Es wäre sicher hilfreich, die Länderjustizministerien und das BMJ würden zur Stützung dieser Initiative Beispiele aus der Praxis erfahren. Der Reformeifer könnte so gestützt werden.

Hört sich kompliziert an, ist aber einfacher: Dynamische Antragstellung zwecks Aussetzung der VA-Rentenkürzung wegen Unterhalt

Problemstellung: M zahlt Nachscheidungsunterhalt an F, kommt in Rente und könnte sich den Unterhalt nun nicht mehr leisten, weil seine Rente durch den Versorgungsausgleich gekürzt ist – aus dem F ihrerseits noch keinen Nutzen zieht, weil sie jünger und noch nicht Rentnerin ist. In der Ex-Familie entsteht eine Liquiditätslücke. Die Lösung bieten §§ 33, 34 VersAusglG: In (maximal) der Höhe des (geschuldeten) Unterhaltes wird die Rentenkürzung ausgesetzt.  

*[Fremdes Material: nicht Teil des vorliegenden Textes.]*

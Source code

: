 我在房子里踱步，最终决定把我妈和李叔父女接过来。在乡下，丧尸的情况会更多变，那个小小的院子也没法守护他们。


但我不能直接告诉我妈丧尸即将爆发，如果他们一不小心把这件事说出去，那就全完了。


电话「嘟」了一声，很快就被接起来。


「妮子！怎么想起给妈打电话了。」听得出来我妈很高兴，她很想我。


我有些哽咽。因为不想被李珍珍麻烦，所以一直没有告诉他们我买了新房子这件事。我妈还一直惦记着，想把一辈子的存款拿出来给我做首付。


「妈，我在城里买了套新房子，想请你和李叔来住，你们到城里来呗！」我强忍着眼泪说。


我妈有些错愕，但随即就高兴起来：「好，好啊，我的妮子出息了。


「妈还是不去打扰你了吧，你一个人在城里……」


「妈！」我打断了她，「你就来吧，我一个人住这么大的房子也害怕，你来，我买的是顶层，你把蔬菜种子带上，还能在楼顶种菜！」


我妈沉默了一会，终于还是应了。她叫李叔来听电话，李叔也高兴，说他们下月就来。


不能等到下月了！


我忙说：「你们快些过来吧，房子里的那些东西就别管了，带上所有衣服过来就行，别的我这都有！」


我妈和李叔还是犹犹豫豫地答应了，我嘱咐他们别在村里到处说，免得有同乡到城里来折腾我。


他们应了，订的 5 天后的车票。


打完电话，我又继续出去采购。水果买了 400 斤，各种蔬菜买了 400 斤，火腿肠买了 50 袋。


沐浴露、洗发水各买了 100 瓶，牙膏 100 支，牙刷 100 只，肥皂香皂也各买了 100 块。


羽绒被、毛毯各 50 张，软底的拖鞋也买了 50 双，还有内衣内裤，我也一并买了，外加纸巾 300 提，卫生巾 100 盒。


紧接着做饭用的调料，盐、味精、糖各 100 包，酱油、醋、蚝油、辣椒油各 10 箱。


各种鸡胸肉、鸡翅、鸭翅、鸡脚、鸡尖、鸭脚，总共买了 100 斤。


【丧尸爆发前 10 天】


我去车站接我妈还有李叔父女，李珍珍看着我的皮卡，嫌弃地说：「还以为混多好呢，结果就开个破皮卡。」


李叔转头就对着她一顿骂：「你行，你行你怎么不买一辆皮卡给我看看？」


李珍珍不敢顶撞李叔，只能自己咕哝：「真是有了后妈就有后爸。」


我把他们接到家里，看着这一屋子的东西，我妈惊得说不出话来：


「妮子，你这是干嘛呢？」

Es bleibt ein Praktiker-Problem, das der BGH mit Beschl. v. 26.2.2020 – XII ZB 531/19 gelöst hat: Der Sachverhalt ist dynamisch, bei jeder Rentenerhöhung müsste neu gerechnet werden. Die Lösung dafür fand das OLG Frankfurt a.M. als Vorinstanz und titulierte dynamisch: „In Höhe eines sich aus der Multiplikation von 15.6253 Entgeltpunkten der allgemeinen Rentenversicherung und von 1,006 Entgeltpunkten der knappschaftlichen Rentenversicherung mit einem Zugangsfaktor von 1,0, einem Rentenartfaktor von 1,0 für die Entgeltpunkte der allgemeinen Rentenversicherung und von 1,3333 für die knappschaftlichen Entgeltpunkte und dem jeweilige(n aktuellen Rentenwert ergebenden monatlichen Rentenbetrags, höchstens jedoch in Höhe eines monatlichen Rentenbetrags von 1.463 €“ wurde die Rentenkürzung ausgesetzt (OLG Frankfurt v. 17.10.2019 – 4 UF 52/19, FamRB 2020, 95). Ok, sagte der BGH nun, das ist hinreichend bestimmbar. Die genannten Entgeltpunkte können durch Multiplikation mit dem aktuellen, jeweils im Bundesgesetzblatt veröffentlichten aktuellen Rentenwert in einen jeweils aktuellen Rentenkürzungsbetrag umgerechnet werden. Rechnen muss ja dann auch nicht mehr der Jurist, sondern der Rententräger.